Phospholipid structure and function
Figure 2.13 Phospholipid structure and function. a. Phospholipids are structured like fats, but one fatty acid is replaced by a polar phosphate group. b. Therefore, the head is polar while the tails are nonpolar. c. This causes the molecule to arrange itself as shown when exposed to water.
Steroids
Steroids are lipids that have an entirely different structure from those of fats. Steroid molecules have a backbone of four fused carbon rings. Each one differs primarily by the functional groups attached to the rings. Cholesterol is a component of an animal cell’s outer membrane and is the precursor of several other steroids, such as the sex hormones estrogen and testosterone. The male sex hormone, testosterone, is formed primarily in the testes, and the female sex hormone, estrogen, is formed primarily in the ovaries. Testosterone and estrogen differ only by the functional groups attached to the same carbon backbone, yet they have a profound effect on the body and on our sexuality (Fig. 2.14a,b).

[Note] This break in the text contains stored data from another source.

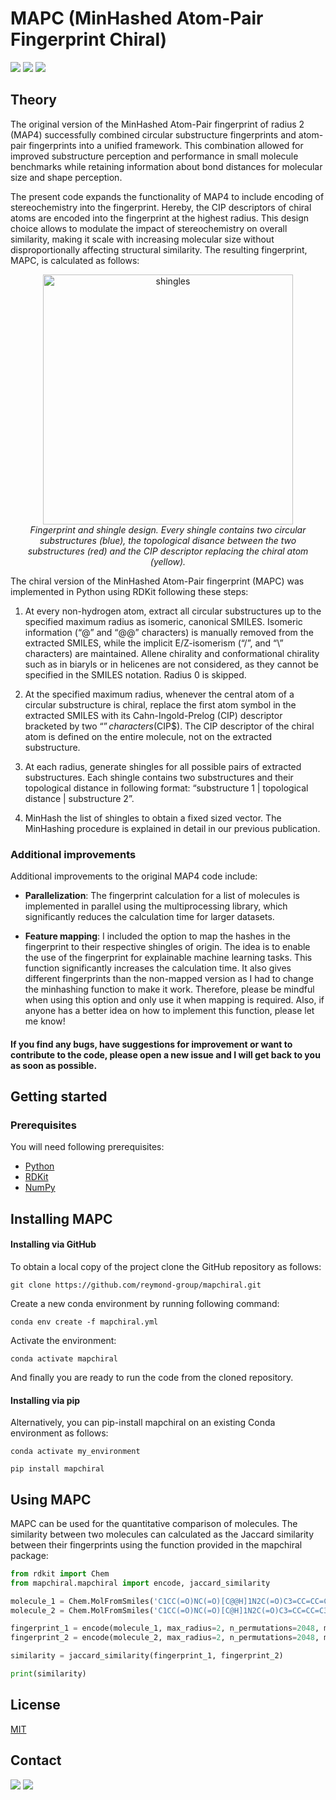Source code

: # **MAPC** (MinHashed Atom-Pair Fingerprint Chiral)

<img src="https://img.shields.io/pypi/v/mapchiral?color=success&label=Version&style=flat-square"/> <img src="https://img.shields.io/badge/Python-3.10-blue?style=flat-square"/> <img src="https://img.shields.io/badge/License-MIT-yellow?style=flat-square"/>

## Theory

The original version of the MinHashed Atom-Pair fingerprint of radius 2 (MAP4) successfully combined circular substructure fingerprints and atom-pair fingerprints into a unified framework. This combination allowed for improved substructure perception and performance in small molecule benchmarks while retaining information about bond distances for molecular size and shape perception.

The present code expands the functionality of MAP4 to include encoding of stereochemistry into the fingerprint. Hereby, the CIP descriptors of chiral atoms are encoded into the fingerprint at the highest radius. This design choice allows to modulate the impact of stereochemistry on overall similarity, making it scale with increasing molecular size without disproportionally affecting structural similarity. The resulting fingerprint, MAPC, is calculated as follows:

<p align="center">
    <img src="shingle.png" alt="shingles" width="400"/>
    <br>
    <em>Fingerprint and shingle design. Every shingle contains two circular substructures (blue), the topological disance between the two substructures (red) and the CIP descriptor replacing the chiral atom (yellow). </em>
</p>

The chiral version of the MinHashed Atom-Pair fingerprint (MAPC) was implemented in Python using RDKit following these steps: 

1.	At every non-hydrogen atom, extract all circular substructures up to the specified maximum radius as isomeric, canonical SMILES. Isomeric information (“@” and “@@” characters) is manually removed from the extracted SMILES, while the implicit E/Z-isomerism (“/”, and “\” characters) are maintained. Allene chirality and conformational chirality such as in biaryls or in helicenes are not considered, as they cannot be specified in the SMILES notation. Radius 0 is skipped. 

2.	At the specified maximum radius, whenever the central atom of a circular substructure is chiral, replace the first atom symbol in the extracted SMILES with its Cahn-Ingold-Prelog (CIP) descriptor bracketed by two “$” characters ($CIP$). The CIP descriptor of the chiral atom is defined on the entire molecule, not on the extracted substructure.  

3.	At each radius, generate shingles for all possible pairs of extracted substructures. Each shingle contains two substructures and their topological distance in following format: “substructure 1 | topological distance | substructure 2”.

4.	MinHash the list of shingles to obtain a fixed sized vector. The MinHashing procedure is explained in detail in our previous publication.

### Additional improvements 

Additional improvements to the original MAP4 code include: 

* **Parallelization**: The fingerprint calculation for a list of molecules is implemented in parallel using the multiprocessing library, which significantly reduces the calculation time for larger datasets. 

* **Feature mapping**: I included the option to map the hashes in the fingerprint to their respective shingles of origin. The idea is to enable the use of the fingerprint for explainable machine learning tasks. This function significantly increases the calculation time. It also gives different fingerprints than the non-mapped version as I had to change the minhashing function to make it work. Therefore, please be mindful when using this option and only use it when mapping is required. Also, if anyone has a better idea on how to implement this function, please let me know!


#### If you find any bugs, have suggestions for improvement or want to contribute to the code, please open a new issue and I will get back to you as soon as possible.

## Getting started

### Prerequisites

You will need following prerequisites: 

* [Python](https://www.python.org)
* [RDKit](https://www.rdkit.org)
* [NumPy](https://numpy.org)

## Installing MAPC

#### **Installing via GitHub**

To obtain a local copy of the project clone the GitHub repository as follows:

```console
git clone https://github.com/reymond-group/mapchiral.git
```

Create a new conda environment by running following command:

```console
conda env create -f mapchiral.yml
```

Activate the environment:

```console
conda activate mapchiral
```

And finally you are ready to run the code from the cloned repository. 

#### **Installing via pip**

Alternatively, you can pip-install mapchiral on an existing Conda environment as follows:

```console
conda activate my_environment
```

```console
pip install mapchiral
```

## Using MAPC

MAPC can be used for the quantitative comparison of molecules. The similarity between two molecules can calculated as the Jaccard similarity between their fingerprints using the function provided in the mapchiral package: 

```python
from rdkit import Chem
from mapchiral.mapchiral import encode, jaccard_similarity

molecule_1 = Chem.MolFromSmiles('C1CC(=O)NC(=O)[C@@H]1N2C(=O)C3=CC=CC=C3C2=O')
molecule_2 = Chem.MolFromSmiles('C1CC(=O)NC(=O)[C@H]1N2C(=O)C3=CC=CC=C3C2=O')

fingerprint_1 = encode(molecule_1, max_radius=2, n_permutations=2048, mapping=False)
fingerprint_2 = encode(molecule_2, max_radius=2, n_permutations=2048, mapping=False)

similarity = jaccard_similarity(fingerprint_1, fingerprint_2)

print(similarity)

```

## License
[MIT](https://choosealicense.com/licenses/mit/)

## Contact

<img src="https://img.shields.io/twitter/follow/reymondgroup?style=social"/> 
<img src="https://img.shields.io/twitter/follow/markusorsi?style=social"/>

Testosterone is a steroid that causes males to have greater muscle strength than females. Taking synthetic testosterone for this purpose, however, is dangerous to your health. We know that a diet high in saturated fats and cholesterol can cause fatty material to accumulate inside the lining of blood vessels, thereby reducing blood flow. Nutrition labels are now required to list the calories from fat per serving and the percent daily value from saturated fat and cholesterol.
Figure 2.14 Steroids. All steroids have four rings, but they differ by attached groups. The effects of (a) testosterone and (b) estrogen on the body largely depend on the difference in the attached groups shown in red.